- _Task brief_
Produce an exact copy of the lines below, starting at the first and ending with the line containing "horaLATa; tiNukATa; horaLADi".

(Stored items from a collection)
--

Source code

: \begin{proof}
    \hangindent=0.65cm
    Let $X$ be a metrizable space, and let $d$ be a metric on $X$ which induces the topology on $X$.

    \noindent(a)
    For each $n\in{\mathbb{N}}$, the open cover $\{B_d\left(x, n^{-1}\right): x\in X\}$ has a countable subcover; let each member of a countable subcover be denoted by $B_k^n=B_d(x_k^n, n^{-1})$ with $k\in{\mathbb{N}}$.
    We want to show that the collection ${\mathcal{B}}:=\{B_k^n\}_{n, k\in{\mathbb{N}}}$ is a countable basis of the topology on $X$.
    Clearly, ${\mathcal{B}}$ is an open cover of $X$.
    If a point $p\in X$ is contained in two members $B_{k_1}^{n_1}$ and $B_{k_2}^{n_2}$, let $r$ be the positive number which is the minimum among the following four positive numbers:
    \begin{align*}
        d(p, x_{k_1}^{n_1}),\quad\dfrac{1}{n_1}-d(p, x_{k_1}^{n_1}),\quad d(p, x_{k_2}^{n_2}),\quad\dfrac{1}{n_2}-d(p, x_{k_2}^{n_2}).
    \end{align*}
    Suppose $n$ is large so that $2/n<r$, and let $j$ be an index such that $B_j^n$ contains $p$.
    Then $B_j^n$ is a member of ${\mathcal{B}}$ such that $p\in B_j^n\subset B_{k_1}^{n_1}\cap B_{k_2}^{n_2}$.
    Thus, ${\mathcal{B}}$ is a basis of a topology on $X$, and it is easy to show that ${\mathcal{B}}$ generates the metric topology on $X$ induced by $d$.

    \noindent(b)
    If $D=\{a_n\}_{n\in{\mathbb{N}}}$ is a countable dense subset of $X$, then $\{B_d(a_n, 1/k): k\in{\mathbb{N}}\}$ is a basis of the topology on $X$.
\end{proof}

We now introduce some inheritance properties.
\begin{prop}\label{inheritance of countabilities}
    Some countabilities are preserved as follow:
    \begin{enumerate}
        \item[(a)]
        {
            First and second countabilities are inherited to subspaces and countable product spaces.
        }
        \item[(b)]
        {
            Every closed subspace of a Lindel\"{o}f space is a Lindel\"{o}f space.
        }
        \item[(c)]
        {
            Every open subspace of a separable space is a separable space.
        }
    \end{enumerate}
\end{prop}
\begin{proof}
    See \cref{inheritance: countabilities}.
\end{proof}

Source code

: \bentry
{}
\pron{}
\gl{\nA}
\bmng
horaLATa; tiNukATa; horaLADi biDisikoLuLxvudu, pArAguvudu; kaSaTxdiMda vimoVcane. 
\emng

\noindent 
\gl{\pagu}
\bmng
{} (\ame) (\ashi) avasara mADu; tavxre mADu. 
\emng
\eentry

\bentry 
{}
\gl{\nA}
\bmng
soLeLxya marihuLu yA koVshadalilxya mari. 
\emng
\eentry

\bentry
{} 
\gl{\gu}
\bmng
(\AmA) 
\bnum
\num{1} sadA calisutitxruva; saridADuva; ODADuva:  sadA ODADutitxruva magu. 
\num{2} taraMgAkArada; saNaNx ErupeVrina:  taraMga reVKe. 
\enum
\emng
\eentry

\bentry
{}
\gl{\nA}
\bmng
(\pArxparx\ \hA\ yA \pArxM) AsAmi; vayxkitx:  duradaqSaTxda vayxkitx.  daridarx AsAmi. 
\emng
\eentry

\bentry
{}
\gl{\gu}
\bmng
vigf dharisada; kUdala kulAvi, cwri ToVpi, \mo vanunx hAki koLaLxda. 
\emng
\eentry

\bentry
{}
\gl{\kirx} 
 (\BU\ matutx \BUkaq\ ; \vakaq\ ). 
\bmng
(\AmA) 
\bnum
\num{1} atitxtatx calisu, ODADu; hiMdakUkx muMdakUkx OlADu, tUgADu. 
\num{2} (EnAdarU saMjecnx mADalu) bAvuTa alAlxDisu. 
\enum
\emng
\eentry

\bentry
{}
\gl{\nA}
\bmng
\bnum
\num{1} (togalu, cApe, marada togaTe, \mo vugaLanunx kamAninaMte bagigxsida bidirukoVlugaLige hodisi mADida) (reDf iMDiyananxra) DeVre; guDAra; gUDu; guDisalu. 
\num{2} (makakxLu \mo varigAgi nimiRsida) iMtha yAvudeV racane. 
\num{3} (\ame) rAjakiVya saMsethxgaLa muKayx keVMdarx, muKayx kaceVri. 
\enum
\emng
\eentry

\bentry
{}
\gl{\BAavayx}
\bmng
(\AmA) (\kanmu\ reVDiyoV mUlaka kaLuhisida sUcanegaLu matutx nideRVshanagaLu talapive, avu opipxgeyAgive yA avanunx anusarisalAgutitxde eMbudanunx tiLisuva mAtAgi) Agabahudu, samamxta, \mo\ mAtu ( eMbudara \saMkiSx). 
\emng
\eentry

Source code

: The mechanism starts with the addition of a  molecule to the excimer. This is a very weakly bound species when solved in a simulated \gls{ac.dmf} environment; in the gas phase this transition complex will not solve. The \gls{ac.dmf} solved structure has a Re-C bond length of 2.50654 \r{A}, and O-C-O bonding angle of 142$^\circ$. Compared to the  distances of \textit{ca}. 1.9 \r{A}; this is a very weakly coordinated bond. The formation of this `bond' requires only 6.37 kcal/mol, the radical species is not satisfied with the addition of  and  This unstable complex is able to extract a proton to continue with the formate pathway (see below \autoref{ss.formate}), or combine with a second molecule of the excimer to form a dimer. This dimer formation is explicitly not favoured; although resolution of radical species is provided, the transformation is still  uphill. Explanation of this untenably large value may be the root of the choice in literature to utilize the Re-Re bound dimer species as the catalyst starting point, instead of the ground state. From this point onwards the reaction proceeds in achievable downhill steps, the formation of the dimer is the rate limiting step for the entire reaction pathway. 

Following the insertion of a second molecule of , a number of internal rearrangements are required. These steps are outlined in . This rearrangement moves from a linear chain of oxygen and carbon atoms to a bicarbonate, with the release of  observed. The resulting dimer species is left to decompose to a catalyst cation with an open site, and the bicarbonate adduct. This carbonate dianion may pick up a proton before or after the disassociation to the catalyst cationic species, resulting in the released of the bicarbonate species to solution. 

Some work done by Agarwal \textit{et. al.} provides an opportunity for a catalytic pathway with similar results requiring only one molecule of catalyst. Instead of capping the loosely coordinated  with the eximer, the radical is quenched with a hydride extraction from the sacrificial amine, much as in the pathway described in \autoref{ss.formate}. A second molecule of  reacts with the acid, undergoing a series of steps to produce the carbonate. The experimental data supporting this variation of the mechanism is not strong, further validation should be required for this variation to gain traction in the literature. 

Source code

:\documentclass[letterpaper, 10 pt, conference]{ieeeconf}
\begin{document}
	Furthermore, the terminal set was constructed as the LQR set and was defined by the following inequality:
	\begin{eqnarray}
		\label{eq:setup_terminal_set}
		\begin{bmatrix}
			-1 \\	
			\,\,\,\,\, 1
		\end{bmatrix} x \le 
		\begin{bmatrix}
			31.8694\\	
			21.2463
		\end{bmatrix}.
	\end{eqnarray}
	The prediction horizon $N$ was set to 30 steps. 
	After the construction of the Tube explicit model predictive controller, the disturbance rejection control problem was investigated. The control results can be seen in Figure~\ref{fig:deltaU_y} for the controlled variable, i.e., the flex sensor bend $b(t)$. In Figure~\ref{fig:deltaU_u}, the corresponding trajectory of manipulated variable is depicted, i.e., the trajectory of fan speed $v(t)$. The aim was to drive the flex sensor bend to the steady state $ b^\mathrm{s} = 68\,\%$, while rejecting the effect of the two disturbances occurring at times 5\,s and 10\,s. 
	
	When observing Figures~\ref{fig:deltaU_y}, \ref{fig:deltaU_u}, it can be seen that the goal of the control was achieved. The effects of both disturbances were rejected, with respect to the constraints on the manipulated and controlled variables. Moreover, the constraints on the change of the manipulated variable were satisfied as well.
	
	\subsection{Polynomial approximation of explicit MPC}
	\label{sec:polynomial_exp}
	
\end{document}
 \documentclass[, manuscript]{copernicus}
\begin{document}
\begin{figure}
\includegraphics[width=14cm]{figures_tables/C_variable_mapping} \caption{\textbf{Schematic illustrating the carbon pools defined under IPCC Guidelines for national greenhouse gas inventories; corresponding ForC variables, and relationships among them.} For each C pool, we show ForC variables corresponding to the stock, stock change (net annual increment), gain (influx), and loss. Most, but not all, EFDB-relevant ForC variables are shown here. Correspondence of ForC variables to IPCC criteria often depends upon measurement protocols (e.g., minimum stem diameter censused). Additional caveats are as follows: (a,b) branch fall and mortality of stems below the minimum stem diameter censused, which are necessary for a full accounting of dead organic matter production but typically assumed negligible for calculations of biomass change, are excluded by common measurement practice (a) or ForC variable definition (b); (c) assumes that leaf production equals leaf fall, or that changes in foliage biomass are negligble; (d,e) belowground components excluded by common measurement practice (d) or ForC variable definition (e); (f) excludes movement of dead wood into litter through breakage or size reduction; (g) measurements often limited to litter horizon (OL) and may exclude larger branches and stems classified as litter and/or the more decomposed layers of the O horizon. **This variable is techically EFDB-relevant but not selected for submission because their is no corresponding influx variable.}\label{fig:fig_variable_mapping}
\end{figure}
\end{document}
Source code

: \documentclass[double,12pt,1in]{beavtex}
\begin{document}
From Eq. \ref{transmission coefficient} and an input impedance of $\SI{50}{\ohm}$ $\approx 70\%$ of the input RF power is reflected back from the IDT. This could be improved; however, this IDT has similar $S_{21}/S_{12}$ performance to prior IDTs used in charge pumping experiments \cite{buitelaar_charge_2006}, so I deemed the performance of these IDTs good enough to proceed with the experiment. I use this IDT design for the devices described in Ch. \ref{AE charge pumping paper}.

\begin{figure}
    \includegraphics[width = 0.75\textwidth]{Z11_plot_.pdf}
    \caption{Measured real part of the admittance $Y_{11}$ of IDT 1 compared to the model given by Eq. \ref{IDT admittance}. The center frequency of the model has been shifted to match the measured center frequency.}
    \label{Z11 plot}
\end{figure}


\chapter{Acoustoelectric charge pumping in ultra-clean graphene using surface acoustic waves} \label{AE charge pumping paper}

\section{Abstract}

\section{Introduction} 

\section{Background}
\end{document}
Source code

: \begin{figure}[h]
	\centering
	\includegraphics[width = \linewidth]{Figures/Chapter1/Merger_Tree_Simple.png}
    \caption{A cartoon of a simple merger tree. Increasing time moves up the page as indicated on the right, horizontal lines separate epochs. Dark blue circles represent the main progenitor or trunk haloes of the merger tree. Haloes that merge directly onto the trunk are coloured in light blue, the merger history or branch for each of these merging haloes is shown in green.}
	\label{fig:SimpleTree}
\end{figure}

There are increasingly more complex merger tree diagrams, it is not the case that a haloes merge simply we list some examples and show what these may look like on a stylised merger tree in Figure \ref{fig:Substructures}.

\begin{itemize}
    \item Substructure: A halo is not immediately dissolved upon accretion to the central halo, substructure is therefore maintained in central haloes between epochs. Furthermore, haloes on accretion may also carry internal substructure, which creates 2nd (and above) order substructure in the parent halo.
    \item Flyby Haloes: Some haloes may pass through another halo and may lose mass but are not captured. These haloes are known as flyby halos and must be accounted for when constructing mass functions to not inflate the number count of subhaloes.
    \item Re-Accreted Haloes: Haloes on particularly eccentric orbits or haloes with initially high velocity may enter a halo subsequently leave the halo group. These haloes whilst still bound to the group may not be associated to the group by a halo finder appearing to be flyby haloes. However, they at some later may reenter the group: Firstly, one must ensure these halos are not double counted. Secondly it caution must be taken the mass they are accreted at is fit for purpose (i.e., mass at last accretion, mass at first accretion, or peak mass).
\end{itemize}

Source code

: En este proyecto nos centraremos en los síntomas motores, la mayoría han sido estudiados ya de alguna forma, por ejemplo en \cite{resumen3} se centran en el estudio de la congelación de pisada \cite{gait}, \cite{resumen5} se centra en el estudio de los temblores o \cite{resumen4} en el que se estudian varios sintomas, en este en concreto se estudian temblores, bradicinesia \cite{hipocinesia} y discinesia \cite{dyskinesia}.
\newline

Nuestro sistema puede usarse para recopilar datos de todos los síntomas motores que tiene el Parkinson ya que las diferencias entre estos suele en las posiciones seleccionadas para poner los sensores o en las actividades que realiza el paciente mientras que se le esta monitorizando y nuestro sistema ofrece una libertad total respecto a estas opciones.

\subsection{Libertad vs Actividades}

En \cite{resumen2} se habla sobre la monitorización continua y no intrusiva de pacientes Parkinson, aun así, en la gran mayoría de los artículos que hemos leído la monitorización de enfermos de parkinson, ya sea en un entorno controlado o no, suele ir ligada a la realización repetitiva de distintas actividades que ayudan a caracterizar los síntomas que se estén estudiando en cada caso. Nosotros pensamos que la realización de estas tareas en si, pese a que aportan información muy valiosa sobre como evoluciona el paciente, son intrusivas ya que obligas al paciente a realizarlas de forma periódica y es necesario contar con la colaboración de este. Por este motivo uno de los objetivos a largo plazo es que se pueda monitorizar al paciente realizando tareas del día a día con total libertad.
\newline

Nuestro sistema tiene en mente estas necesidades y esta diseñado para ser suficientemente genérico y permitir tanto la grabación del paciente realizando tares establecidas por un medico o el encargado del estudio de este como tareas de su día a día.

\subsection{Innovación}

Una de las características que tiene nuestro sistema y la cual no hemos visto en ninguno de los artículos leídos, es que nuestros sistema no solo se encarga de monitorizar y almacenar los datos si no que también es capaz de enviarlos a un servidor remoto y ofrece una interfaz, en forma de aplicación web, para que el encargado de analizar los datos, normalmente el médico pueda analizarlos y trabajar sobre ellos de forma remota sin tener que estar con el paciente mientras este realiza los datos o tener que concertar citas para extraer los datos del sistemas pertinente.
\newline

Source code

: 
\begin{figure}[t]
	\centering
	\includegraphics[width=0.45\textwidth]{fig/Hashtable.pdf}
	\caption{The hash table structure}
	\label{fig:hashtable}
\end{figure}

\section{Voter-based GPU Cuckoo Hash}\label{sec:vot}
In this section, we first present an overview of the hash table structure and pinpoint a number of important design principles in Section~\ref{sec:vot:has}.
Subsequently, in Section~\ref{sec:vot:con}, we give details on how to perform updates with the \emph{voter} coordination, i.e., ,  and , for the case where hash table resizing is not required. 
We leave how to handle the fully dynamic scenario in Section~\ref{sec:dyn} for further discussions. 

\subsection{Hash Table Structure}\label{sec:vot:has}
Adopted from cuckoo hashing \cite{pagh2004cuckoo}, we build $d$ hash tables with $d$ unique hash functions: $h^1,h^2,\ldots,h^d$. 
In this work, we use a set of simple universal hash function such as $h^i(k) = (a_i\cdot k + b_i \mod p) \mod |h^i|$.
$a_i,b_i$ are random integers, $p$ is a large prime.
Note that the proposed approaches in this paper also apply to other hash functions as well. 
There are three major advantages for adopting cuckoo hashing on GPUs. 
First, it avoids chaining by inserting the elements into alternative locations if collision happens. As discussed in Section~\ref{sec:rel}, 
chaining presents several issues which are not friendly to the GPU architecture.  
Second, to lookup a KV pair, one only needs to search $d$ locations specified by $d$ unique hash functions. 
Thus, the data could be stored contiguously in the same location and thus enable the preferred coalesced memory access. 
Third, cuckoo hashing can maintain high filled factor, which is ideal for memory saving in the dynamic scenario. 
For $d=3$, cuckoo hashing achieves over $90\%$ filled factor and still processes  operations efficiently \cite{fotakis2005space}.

--

- _Solution to this task_
Source code

: \begin{proof}
    \hangindent=0.65cm
    Let $X$ be a metrizable space, and let $d$ be a metric on $X$ which induces the topology on $X$.

    \noindent(a)
    For each $n\in{\mathbb{N}}$, the open cover $\{B_d\left(x, n^{-1}\right): x\in X\}$ has a countable subcover; let each member of a countable subcover be denoted by $B_k^n=B_d(x_k^n, n^{-1})$ with $k\in{\mathbb{N}}$.
    We want to show that the collection ${\mathcal{B}}:=\{B_k^n\}_{n, k\in{\mathbb{N}}}$ is a countable basis of the topology on $X$.
    Clearly, ${\mathcal{B}}$ is an open cover of $X$.
    If a point $p\in X$ is contained in two members $B_{k_1}^{n_1}$ and $B_{k_2}^{n_2}$, let $r$ be the positive number which is the minimum among the following four positive numbers:
    \begin{align*}
        d(p, x_{k_1}^{n_1}),\quad\dfrac{1}{n_1}-d(p, x_{k_1}^{n_1}),\quad d(p, x_{k_2}^{n_2}),\quad\dfrac{1}{n_2}-d(p, x_{k_2}^{n_2}).
    \end{align*}
    Suppose $n$ is large so that $2/n<r$, and let $j$ be an index such that $B_j^n$ contains $p$.
    Then $B_j^n$ is a member of ${\mathcal{B}}$ such that $p\in B_j^n\subset B_{k_1}^{n_1}\cap B_{k_2}^{n_2}$.
    Thus, ${\mathcal{B}}$ is a basis of a topology on $X$, and it is easy to show that ${\mathcal{B}}$ generates the metric topology on $X$ induced by $d$.

    \noindent(b)
    If $D=\{a_n\}_{n\in{\mathbb{N}}}$ is a countable dense subset of $X$, then $\{B_d(a_n, 1/k): k\in{\mathbb{N}}\}$ is a basis of the topology on $X$.
\end{proof}

We now introduce some inheritance properties.
\begin{prop}\label{inheritance of countabilities}
    Some countabilities are preserved as follow:
    \begin{enumerate}
        \item[(a)]
        {
            First and second countabilities are inherited to subspaces and countable product spaces.
        }
        \item[(b)]
        {
            Every closed subspace of a Lindel\"{o}f space is a Lindel\"{o}f space.
        }
        \item[(c)]
        {
            Every open subspace of a separable space is a separable space.
        }
    \end{enumerate}
\end{prop}
\begin{proof}
    See \cref{inheritance: countabilities}.
\end{proof}

Source code

: \bentry
{}
\pron{}
\gl{\nA}
\bmng
horaLATa; tiNukATa; horaLADi biDisikoLuLxvudu, pArAguvudu; kaSaTxdiMda vimoVcane. 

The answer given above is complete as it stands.